第28章 今宵はふたりで Ⅱ【P273〜の続き、‎🤍&🐾 ♟️*】


「ルカス殿、僕に何の用だ?」

物々しい雰囲気にフェリスが身構える。



「フェリス様、貴方にお聴きたいことがあります。

貴方が長らく他家に嫁がせた一族の御息女たちと共謀して、

他領地の平民の女性たちを攫い、奴隷として無理やり働かせていたと聞きましたが、これは事実ですか?」

ルカスに冷ややかに問われ、フェリスが顔色を変える。



「いや、知らないな。

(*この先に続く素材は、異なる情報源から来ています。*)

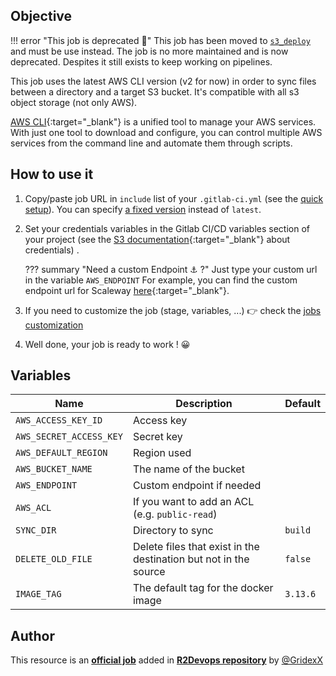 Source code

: ## Objective

!!! error "This job is deprecated 🚨"
    This job has been moved to [`s3_deploy`](https://r2devops.io/_/r2devops-bot/s3_deploy) and must be use instead.
    The job is no more maintained and is now deprecated. Despites it still exists to keep working on pipelines.

This job uses the latest AWS CLI version (v2 for now) in order to sync files between a directory and a target S3 bucket. It's compatible with all s3 object storage (not only AWS).

[AWS CLI](https://aws.amazon.com/cli/){:target="_blank"} is a unified tool to manage your AWS services. With just one tool to download and configure, you can control multiple AWS services from the command line and automate them through scripts.

## How to use it
1. Copy/paste job URL in `include` list of your `.gitlab-ci.yml` (see the [quick setup](/use-the-hub/#quick-setup)). You can specify [a fixed version](#changelog) instead of `latest`.
1. Set your credentials variables in the Gitlab CI/CD variables section of your project (see the [S3 documentation](https://docs.aws.amazon.com/cli/latest/userguide/cli-configure-quickstart.html){:target="_blank"} about credentials) .

    ??? summary "Need a custom Endpoint ⚓ ?"
      Just type your custom url in the variable `AWS_ENDPOINT`
      For example, you can find the custom endpoint url for Scaleway [here](https://www.scaleway.com/en/docs/storage/object/api-cli/object-storage-aws-cli/){:target="_blank"}.

1. If you need to customize the job (stage, variables, ...) 👉 check the [jobs
   customization](/use-the-hub/#jobs-customization)
1. Well done, your job is ready to work ! 😀

## Variables

| Name | Description | Default |
| ---- | ----------- | ------- |
| `AWS_ACCESS_KEY_ID` | Access key | ` ` |
| `AWS_SECRET_ACCESS_KEY` | Secret key | ` ` |
| `AWS_DEFAULT_REGION` | Region used | ` ` |
| `AWS_BUCKET_NAME`| The name of the bucket | ` ` |
| `AWS_ENDPOINT` | Custom endpoint if needed | ` ` |
| `AWS_ACL` | If you want to add an ACL (e.g. `public-read`) | ` ` |
| `SYNC_DIR` | Directory to sync | `build` |
| `DELETE_OLD_FILE` | Delete files that exist in the destination but not in the source  | `false` |
| `IMAGE_TAG` | The default tag for the docker image | `3.13.6`  |



## Author
This resource is an **[official job](https://docs.r2devops.io/faq-labels/)** added in [**R2Devops repository**](https://gitlab.com/r2devops/hub) by [@GridexX](https://gitlab.com/GridexX)
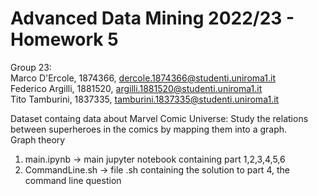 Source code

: # Advanced Data Mining 2022/23 - Homework 5
Group 23:\
Marco D'Ercole, 1874366, dercole.1874366@studenti.uniroma1.it\
Federico Argilli, 1881520, argilli.1881520@studenti.uniroma1.it\
Tito Tamburini, 1837335, tamburini.1837335@studenti.uniroma1.it

Dataset containg data about Marvel Comic Universe: Study the relations between superheroes in the comics by mapping them into a graph.\
Graph theory

1. main.ipynb -> main jupyter notebook containing part 1,2,3,4,5,6
2. CommandLine.sh -> file .sh containing the solution to part 4, the command line question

一体何処からそのような噂が?」

声に動揺が滲んでいる。



「私は、元々グロバナー家の方々に贔屓にいただいている、仕立屋のお針子でした!

でもある夜その方に実家を襲撃されて、無理やりここへ連れてこられたんです!」

ひとりの少女の証言を皮切りに、他の少女たちも口々に唇をひらく。



「わ、私も元々セイランの村娘でした!

両親が亡くなった夜、突然村が踏み荒されて……!」



「私も、元はウォールデン家領の遊牧民です!」

彼女たちの証言によって、

言い逃れできない状況に陥っていると悟ったのか、フェリスは苦々しい表情になった。

少女たちを睨み付ける。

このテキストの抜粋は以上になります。